(Stored data entries)
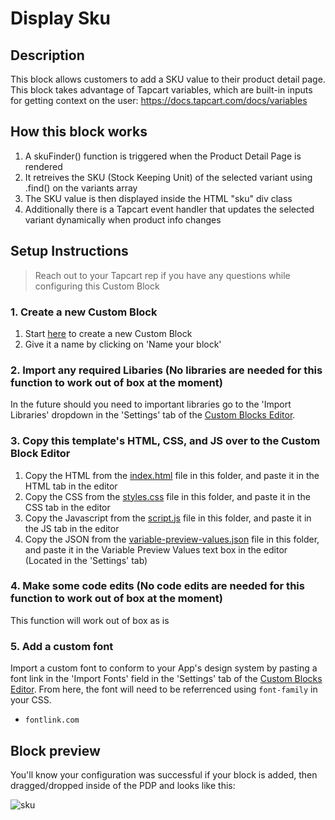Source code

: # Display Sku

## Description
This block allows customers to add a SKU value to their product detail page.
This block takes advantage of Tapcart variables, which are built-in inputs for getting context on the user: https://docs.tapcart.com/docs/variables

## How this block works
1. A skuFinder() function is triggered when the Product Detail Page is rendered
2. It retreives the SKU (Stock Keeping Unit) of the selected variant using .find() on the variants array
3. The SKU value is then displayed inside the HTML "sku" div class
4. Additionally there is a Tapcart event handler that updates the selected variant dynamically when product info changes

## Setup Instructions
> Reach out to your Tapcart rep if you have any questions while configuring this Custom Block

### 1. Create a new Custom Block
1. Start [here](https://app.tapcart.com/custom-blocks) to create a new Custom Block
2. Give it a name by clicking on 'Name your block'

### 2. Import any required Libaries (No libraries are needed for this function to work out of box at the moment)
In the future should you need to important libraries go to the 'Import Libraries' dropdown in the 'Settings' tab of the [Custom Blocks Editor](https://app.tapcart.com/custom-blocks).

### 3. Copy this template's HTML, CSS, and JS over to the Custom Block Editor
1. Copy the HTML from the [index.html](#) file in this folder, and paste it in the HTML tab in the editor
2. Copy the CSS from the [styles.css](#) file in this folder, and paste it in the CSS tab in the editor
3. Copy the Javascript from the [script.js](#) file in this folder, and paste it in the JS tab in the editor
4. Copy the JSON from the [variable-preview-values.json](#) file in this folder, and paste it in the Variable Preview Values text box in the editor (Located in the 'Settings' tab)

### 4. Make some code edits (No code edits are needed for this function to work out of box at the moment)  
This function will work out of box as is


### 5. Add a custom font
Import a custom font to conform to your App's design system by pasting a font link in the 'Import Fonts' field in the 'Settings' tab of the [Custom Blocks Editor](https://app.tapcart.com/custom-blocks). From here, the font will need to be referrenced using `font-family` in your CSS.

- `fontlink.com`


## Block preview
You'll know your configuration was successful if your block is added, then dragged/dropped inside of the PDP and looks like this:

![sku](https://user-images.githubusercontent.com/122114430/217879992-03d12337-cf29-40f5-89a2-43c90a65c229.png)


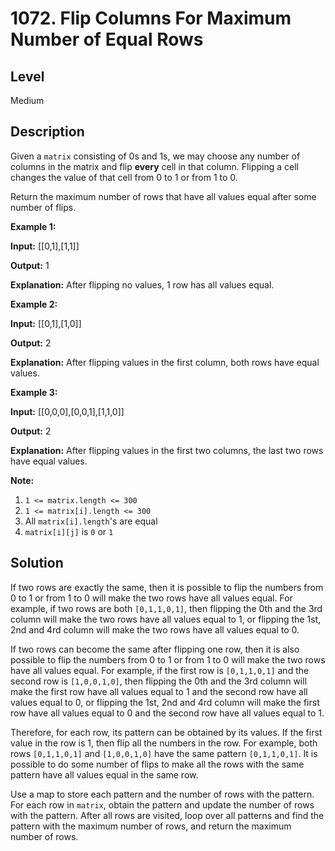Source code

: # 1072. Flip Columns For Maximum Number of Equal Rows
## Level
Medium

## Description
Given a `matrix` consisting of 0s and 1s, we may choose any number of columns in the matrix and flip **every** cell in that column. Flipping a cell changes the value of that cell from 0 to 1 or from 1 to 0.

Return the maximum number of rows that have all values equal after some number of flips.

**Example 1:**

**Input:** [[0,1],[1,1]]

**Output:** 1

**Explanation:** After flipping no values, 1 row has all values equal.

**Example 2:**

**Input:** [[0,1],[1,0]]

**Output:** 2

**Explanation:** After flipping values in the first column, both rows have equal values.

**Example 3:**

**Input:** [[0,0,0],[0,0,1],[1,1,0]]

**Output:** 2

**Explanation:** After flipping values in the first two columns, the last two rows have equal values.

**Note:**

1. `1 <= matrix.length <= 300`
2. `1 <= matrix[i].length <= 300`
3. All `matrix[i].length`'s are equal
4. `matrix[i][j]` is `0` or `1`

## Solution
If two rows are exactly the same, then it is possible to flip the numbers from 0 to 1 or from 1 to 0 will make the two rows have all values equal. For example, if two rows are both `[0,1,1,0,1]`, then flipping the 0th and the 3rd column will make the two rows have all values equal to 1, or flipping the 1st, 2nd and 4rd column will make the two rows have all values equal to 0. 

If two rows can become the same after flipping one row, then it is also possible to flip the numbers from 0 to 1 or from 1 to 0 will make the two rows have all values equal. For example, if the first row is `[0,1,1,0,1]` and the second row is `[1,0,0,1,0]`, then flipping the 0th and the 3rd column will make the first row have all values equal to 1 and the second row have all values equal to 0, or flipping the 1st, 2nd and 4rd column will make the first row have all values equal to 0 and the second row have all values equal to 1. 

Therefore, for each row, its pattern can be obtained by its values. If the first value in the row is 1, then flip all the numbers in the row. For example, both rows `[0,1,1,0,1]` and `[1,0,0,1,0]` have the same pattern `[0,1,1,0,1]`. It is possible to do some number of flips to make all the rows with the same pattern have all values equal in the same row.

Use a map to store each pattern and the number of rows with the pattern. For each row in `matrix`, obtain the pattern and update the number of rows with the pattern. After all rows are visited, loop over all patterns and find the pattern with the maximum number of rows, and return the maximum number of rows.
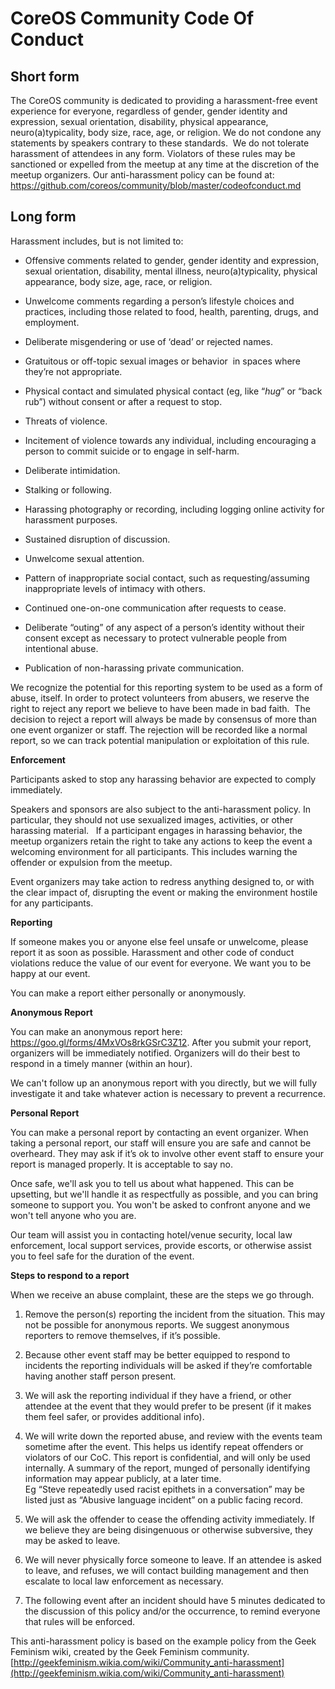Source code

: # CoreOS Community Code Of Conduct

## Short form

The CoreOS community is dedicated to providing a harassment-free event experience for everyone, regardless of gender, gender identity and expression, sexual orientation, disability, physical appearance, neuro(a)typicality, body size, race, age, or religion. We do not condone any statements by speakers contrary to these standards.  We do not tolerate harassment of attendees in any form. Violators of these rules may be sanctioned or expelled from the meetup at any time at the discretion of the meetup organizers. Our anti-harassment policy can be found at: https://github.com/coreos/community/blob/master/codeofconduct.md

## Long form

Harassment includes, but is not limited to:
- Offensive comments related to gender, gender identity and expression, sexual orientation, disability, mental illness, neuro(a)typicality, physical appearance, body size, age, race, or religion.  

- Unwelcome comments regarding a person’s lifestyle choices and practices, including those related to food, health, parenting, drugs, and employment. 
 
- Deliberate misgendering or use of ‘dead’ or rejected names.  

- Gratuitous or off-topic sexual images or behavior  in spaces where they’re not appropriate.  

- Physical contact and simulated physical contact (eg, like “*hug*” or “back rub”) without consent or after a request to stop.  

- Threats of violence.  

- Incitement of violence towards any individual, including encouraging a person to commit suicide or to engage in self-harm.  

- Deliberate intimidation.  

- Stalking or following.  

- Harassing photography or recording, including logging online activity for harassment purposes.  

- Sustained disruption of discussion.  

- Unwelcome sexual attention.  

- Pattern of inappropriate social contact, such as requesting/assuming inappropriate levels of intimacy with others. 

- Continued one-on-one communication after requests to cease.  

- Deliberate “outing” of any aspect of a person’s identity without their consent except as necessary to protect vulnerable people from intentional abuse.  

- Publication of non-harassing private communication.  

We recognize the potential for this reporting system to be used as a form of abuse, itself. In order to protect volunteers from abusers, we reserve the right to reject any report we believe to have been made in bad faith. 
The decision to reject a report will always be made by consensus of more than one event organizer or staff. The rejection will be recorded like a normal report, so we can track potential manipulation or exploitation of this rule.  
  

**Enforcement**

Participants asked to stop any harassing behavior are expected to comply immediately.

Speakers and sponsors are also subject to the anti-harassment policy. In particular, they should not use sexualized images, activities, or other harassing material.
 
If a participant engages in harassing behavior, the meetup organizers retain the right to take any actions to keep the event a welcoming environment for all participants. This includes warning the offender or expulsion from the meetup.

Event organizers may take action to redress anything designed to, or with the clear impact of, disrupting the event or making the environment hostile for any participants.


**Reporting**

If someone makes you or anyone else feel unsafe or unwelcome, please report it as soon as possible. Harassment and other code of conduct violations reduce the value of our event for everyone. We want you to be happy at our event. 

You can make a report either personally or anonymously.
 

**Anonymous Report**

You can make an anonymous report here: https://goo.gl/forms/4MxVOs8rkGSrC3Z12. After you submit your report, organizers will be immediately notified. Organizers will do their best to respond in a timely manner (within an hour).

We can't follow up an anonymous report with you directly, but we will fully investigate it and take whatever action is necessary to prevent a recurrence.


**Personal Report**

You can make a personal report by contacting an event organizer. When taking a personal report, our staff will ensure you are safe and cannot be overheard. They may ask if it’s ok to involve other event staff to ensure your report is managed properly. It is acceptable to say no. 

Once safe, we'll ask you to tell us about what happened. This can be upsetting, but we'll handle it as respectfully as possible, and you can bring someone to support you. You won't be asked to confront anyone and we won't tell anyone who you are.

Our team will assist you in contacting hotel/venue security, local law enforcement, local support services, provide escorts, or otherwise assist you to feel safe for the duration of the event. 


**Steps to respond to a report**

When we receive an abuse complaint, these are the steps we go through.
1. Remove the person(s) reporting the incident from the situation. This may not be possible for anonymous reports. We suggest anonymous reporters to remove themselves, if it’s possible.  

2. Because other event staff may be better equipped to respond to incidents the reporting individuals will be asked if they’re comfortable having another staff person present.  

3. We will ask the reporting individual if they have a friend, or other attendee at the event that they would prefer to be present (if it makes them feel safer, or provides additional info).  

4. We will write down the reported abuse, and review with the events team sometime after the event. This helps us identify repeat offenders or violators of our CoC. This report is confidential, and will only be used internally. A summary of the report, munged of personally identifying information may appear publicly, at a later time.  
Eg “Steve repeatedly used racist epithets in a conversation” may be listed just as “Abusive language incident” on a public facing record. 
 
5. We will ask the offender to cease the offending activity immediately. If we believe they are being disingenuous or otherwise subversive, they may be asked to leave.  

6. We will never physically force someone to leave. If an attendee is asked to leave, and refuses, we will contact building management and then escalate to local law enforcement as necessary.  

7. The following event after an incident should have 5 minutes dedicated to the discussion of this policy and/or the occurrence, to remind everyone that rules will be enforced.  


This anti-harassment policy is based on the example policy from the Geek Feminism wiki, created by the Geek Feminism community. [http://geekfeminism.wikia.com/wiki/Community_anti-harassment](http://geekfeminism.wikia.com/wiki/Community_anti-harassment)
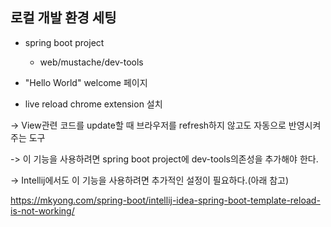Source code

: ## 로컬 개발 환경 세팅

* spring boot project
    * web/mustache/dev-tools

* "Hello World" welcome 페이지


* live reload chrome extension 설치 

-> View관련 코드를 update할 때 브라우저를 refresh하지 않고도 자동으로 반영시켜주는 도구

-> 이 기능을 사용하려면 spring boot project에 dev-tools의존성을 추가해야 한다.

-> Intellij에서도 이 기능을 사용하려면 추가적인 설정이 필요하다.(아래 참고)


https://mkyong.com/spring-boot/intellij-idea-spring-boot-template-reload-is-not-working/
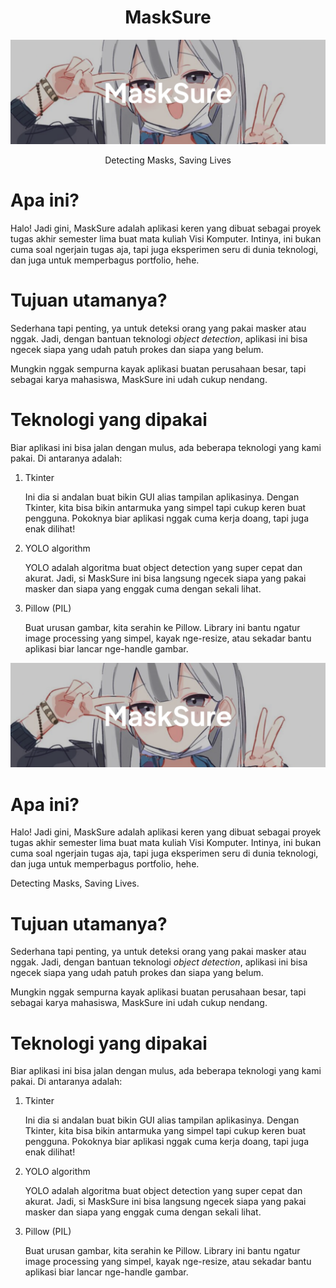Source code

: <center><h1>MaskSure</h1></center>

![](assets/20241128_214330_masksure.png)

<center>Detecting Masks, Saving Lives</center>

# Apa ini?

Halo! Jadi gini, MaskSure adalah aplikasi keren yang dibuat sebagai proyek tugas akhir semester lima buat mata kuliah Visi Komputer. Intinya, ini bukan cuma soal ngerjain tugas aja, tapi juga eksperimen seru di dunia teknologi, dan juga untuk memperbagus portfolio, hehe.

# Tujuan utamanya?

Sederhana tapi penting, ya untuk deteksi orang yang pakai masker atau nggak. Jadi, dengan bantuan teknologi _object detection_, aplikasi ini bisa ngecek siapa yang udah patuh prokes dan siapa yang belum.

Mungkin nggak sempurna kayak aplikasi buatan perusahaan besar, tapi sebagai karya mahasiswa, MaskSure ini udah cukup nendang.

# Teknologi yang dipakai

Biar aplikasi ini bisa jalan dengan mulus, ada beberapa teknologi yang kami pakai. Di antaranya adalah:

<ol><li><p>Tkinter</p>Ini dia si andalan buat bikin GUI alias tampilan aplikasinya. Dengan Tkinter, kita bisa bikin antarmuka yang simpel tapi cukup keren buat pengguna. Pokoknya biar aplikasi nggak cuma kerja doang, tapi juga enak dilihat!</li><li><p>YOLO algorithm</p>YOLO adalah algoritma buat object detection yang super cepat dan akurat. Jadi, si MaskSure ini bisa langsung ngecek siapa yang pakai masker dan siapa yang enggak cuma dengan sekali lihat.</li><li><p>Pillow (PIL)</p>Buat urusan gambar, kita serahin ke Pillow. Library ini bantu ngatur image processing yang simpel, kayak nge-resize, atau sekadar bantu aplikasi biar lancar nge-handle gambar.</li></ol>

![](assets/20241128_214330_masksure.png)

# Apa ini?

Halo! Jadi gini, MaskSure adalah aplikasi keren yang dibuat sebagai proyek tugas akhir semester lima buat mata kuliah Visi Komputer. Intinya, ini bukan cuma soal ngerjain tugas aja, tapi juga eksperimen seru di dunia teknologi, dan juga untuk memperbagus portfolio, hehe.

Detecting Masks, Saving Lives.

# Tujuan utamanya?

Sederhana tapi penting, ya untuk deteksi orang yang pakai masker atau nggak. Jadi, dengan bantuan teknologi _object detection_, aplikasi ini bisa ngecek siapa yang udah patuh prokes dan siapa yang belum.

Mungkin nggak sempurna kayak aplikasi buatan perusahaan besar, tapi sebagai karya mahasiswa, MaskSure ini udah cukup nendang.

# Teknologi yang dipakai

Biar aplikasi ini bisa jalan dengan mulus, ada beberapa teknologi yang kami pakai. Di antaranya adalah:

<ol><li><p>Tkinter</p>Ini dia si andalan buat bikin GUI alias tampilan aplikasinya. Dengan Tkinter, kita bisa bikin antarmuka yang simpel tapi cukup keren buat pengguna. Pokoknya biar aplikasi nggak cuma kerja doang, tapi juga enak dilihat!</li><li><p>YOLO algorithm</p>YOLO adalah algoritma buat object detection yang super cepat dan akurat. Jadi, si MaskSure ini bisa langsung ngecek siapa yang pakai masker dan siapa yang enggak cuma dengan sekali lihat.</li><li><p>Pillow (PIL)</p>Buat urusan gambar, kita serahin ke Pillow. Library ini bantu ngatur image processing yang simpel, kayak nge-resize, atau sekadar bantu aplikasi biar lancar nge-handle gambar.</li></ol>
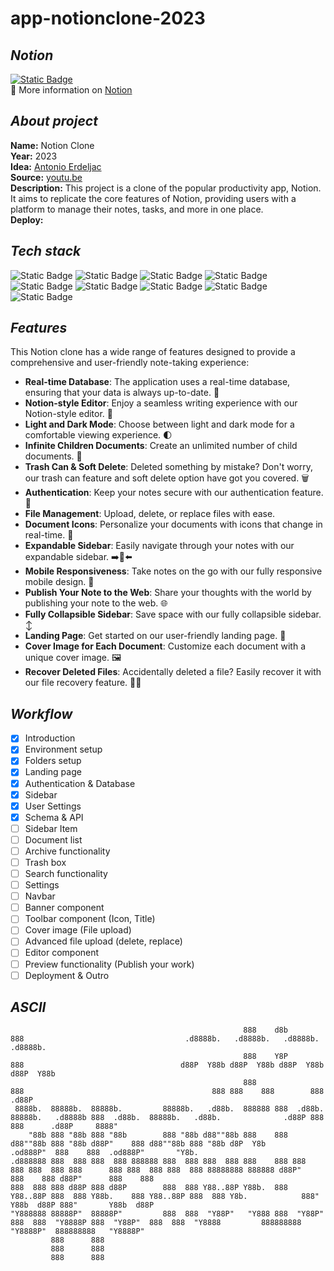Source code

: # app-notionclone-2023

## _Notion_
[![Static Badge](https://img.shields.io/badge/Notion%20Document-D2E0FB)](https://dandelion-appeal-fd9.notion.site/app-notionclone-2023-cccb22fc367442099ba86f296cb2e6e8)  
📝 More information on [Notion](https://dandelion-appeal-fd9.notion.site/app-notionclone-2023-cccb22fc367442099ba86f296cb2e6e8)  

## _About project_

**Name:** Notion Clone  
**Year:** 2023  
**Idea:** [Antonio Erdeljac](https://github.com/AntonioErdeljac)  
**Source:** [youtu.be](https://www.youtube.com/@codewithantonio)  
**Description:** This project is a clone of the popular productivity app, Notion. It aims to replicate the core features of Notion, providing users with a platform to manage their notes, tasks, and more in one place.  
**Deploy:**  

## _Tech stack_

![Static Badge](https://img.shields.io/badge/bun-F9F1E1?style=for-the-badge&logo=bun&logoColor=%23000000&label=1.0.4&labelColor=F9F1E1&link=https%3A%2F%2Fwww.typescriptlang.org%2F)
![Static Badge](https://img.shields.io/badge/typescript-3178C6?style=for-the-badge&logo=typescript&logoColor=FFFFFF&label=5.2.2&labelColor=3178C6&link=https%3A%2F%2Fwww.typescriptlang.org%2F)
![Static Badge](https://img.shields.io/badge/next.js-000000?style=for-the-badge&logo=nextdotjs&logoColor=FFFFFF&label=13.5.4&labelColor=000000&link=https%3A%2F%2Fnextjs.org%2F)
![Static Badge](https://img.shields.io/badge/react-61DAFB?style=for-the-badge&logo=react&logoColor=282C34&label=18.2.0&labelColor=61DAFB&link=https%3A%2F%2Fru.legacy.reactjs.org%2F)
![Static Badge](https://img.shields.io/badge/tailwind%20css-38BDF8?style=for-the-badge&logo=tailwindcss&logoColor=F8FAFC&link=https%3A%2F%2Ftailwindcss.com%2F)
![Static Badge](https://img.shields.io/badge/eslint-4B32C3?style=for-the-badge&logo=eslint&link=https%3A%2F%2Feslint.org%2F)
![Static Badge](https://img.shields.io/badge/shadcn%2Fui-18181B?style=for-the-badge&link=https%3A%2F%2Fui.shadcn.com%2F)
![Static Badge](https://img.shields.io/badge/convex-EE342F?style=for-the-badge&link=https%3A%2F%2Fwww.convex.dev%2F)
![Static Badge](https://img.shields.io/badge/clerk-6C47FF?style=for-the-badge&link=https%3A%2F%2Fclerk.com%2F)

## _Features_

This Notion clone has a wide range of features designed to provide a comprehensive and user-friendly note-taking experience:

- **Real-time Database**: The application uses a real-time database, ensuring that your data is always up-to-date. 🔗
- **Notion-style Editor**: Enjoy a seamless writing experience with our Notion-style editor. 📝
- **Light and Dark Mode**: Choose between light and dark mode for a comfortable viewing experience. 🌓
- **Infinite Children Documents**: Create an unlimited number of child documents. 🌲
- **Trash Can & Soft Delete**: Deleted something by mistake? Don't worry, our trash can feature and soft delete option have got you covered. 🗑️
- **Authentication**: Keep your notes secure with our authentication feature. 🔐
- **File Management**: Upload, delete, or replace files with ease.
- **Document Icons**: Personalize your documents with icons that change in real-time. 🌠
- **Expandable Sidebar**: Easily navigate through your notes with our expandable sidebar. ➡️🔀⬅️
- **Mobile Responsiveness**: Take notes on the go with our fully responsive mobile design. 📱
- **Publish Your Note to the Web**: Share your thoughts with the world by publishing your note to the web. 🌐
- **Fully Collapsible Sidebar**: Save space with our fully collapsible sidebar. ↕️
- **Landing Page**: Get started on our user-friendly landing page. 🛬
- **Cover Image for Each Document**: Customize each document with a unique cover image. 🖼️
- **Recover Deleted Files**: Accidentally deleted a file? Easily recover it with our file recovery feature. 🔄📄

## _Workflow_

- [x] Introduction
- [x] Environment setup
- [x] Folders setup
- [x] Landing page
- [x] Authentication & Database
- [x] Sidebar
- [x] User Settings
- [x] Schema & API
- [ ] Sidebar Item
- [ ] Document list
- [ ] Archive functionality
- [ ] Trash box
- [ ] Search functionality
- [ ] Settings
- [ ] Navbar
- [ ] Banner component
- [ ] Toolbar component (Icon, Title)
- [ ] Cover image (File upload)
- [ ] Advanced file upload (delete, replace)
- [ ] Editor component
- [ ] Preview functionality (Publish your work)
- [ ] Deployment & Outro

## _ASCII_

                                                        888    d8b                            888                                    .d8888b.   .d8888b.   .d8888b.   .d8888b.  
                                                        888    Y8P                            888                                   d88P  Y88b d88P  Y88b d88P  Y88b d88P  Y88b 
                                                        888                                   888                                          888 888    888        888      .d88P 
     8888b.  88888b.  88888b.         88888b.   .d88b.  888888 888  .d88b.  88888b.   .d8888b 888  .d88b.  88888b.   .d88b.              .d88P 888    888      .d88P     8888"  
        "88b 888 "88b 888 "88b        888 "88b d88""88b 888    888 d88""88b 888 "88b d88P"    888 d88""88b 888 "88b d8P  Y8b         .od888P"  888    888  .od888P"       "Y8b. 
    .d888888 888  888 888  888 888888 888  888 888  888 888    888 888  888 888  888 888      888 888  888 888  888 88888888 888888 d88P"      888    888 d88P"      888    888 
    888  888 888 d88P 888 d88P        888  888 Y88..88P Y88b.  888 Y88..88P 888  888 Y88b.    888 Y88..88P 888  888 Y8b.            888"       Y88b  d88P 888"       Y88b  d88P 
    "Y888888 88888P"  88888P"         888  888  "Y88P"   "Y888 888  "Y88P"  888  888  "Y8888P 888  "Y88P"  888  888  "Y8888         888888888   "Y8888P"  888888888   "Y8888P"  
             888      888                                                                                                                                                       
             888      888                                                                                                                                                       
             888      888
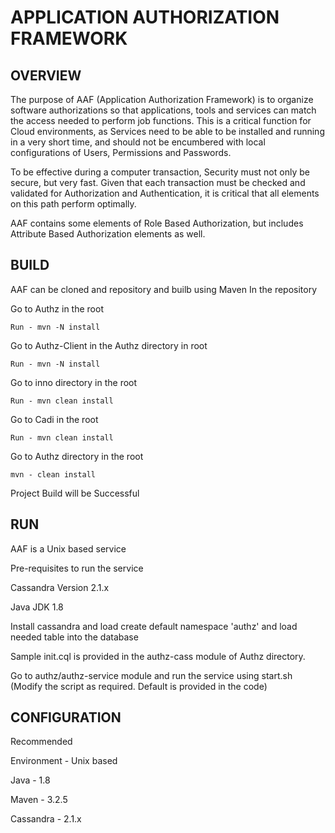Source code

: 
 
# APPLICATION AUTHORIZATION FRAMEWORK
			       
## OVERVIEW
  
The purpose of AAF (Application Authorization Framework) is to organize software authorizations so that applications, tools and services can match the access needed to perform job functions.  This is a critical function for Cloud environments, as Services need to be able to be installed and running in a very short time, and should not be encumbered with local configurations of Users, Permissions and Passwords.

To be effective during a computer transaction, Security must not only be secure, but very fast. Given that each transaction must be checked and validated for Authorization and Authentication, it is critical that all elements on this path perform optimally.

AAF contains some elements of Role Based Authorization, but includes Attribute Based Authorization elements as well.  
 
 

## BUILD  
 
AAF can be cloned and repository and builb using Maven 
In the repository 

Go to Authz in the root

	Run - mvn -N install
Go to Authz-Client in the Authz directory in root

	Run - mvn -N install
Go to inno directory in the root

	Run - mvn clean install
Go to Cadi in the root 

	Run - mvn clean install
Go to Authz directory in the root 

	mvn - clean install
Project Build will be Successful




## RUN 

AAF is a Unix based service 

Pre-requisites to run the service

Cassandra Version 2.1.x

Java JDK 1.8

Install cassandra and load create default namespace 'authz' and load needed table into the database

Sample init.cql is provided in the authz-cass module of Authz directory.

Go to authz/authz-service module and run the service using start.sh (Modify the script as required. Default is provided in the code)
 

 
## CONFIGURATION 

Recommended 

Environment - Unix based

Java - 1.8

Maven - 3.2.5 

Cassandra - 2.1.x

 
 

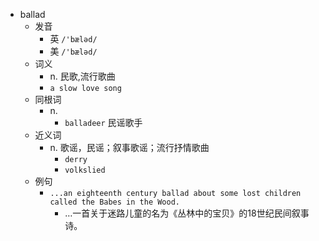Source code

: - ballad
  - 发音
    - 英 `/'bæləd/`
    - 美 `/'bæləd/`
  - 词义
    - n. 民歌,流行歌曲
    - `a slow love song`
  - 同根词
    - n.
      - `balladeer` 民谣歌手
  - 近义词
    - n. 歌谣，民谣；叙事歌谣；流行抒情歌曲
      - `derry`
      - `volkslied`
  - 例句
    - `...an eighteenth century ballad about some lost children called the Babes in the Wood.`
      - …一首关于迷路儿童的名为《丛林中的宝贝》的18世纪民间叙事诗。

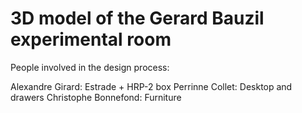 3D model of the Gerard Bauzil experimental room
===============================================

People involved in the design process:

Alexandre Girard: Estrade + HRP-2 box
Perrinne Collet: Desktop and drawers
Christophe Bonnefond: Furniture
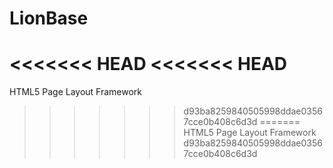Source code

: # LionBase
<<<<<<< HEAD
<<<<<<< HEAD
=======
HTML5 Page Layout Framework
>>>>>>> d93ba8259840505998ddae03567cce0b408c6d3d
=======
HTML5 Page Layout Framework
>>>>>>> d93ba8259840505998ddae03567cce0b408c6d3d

## TASK DETAILS:
Show the lines of the records that contain the word "functionality".

## RESPONSE:
- [ ] Archive functionality
- [ ] Search functionality
- [ ] Preview functionality (Publish your work)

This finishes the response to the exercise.